How Fanatics Is Flipping The Trading Card Market On Its Head
Source: Fast Company, Jeff Beer
Photo: Heami Lee; Prop stylist: Miako Katoh
The company has already reinvented the market for sports apparel. Now Fanatics is remaking the rest of sports fandom.
This story is part of Fast Company’s Most Innovative Companies of 2022. Explore the full list of companies that are reshaping their businesses, industries, and the broader culture.
Fanatics already conquered sports apparel. Now the online retailer is remaking sports fandom.
In August, it secured trading card rights for Major League Baseball, the NFL Players Association, and the NBA—gaining a foothold in the $13 billion trading card industry. It then kicked off 2022 by acquiring leading card brand Topps. Fanatics is poised to further transform sports memorabilia via its new NFT business unit, Candy Digital. After signing an exclusive partnership with the MLB in June, it launched several collections, including a Lou Gehrig NFT that reportedly sold (to Tyler Winklevoss) for more than $70,000.
Fanatics is also moving into sports betting: It applied for a license in New York last year and hired former FanDuel CEO Matt King to run Fanatics Betting and Gaming. “We’ve gone from one business to four businesses over the course of the last year,” says Michael Rubin, Fanatics’ founder and CEO. “We built the most transactionally driven digital sports brand, and we’ve got a database of more than 80 million customers [around the globe, buying licensed team merchandise]. The ability to use those assets to help us build the leading digital sports platform, it’s really exciting.”
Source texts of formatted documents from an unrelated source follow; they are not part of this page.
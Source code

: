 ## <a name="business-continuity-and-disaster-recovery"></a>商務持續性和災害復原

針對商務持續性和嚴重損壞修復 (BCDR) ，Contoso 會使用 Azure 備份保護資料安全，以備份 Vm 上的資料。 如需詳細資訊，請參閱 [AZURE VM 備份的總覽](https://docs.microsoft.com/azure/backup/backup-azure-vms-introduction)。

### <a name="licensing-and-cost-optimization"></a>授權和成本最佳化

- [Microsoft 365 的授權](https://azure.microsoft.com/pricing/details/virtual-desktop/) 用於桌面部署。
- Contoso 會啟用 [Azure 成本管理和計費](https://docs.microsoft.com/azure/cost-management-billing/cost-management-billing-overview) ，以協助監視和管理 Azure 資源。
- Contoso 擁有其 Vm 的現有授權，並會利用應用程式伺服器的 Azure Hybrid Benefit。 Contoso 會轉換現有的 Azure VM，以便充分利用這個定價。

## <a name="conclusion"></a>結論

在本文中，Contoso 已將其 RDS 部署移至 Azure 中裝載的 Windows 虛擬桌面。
In early March, the company raised another $1.5 billion, giving it a $27 billion valuation and even more resources as Fanatics moves aggressively into these new categories of the sports experience. On March 8, Fanatics Collectibles debuted a new brand devoted to entertainment and culture, called zerocool, starting with a limited-edition set of Veefriends cards. They use a blind Dutch auction model to determine the ultimate price. Ask Rubin about Fanatics’ criteria for evaluating opportunities, and it’s rather simple. “How can we innovate for the fan?” he says. “If we can’t answer that, we’re out.”